**Task description**
Whenever a line below mentions the word "based", that line should be copied.

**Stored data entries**
--*--

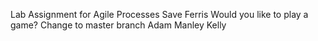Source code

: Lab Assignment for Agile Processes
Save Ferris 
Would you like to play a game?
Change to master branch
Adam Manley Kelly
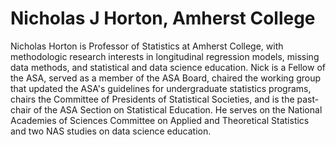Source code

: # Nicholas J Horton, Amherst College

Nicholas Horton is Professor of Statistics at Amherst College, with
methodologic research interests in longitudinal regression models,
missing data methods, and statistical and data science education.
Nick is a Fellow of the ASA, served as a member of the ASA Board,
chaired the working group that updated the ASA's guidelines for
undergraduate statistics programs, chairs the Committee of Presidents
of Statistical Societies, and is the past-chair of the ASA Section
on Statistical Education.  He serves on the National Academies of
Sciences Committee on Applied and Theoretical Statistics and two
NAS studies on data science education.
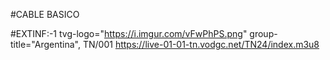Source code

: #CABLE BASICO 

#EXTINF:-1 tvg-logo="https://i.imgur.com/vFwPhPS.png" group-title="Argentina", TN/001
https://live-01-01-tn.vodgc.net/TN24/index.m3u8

--*--

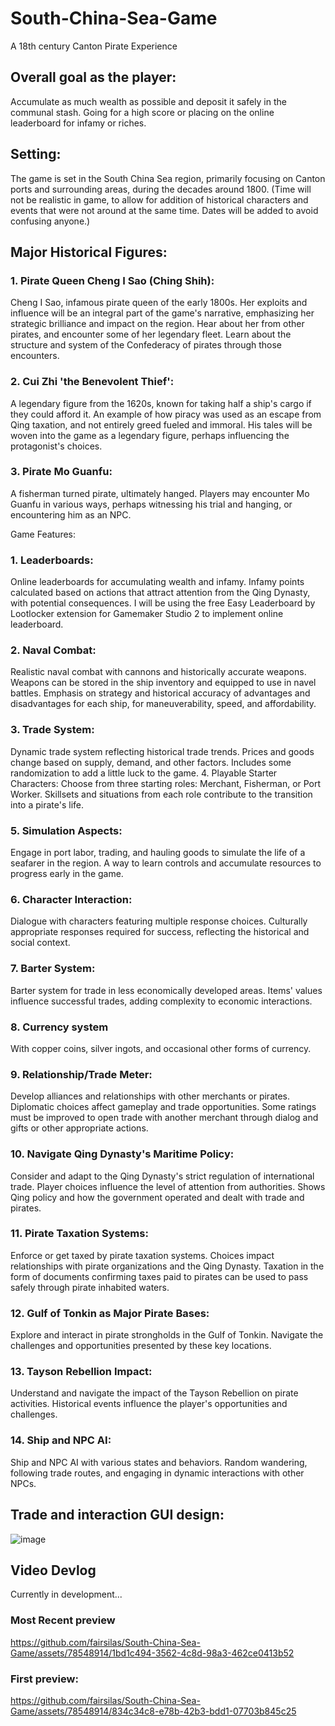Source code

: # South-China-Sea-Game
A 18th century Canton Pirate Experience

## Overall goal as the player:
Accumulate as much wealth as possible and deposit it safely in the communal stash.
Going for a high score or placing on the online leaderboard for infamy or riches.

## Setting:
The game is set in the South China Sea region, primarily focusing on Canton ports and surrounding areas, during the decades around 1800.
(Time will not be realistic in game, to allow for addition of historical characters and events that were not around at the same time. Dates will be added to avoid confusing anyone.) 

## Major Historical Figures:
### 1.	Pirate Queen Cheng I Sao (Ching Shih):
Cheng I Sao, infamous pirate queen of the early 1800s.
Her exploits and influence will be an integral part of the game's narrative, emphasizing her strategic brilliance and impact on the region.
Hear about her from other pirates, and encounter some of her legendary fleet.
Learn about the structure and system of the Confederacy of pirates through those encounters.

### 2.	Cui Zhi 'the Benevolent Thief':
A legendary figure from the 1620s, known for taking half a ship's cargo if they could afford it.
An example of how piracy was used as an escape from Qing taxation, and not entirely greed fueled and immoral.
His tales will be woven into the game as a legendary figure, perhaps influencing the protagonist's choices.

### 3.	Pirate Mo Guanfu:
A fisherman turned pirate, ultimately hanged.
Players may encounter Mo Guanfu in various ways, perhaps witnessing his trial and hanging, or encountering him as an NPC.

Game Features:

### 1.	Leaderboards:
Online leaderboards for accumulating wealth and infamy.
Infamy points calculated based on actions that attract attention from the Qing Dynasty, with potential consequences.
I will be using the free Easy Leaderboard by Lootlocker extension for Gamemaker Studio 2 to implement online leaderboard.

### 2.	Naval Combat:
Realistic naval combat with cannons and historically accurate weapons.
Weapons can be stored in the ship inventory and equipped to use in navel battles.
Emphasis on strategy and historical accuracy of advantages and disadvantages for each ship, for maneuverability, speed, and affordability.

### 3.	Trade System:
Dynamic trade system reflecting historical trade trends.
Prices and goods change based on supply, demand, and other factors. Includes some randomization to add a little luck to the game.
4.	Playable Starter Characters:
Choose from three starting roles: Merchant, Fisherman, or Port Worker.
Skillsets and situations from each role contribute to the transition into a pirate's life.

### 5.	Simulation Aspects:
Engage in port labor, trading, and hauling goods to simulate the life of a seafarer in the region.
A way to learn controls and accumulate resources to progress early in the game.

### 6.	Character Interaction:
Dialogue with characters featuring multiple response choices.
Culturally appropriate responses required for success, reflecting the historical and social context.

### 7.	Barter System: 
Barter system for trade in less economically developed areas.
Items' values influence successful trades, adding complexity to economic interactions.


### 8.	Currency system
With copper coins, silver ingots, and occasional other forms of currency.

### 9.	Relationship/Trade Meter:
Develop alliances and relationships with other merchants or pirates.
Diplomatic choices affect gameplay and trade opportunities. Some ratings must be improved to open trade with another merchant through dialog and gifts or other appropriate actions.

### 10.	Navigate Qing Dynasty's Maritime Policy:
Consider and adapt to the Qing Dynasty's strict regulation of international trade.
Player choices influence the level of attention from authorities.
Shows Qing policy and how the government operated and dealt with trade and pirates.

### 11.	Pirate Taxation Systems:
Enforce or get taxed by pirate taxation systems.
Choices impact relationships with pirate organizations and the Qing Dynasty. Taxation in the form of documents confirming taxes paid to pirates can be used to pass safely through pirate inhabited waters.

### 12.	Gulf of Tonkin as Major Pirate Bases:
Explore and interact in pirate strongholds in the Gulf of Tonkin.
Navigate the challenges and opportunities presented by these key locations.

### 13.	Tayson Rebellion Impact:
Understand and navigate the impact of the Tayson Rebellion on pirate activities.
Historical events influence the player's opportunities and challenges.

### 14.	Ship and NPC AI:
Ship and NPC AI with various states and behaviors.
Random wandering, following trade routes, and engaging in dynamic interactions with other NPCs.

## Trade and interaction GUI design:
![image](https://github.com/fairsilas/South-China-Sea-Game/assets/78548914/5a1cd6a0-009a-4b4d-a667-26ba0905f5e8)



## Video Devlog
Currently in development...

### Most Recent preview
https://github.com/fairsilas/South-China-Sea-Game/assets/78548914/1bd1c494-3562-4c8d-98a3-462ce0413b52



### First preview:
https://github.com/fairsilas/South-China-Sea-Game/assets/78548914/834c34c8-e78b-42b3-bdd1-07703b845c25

--*--

**Written response**
Infamy points calculated based on actions that attract attention from the Qing Dynasty, with potential consequences.
Prices and goods change based on supply, demand, and other factors. Includes some randomization to add a little luck to the game.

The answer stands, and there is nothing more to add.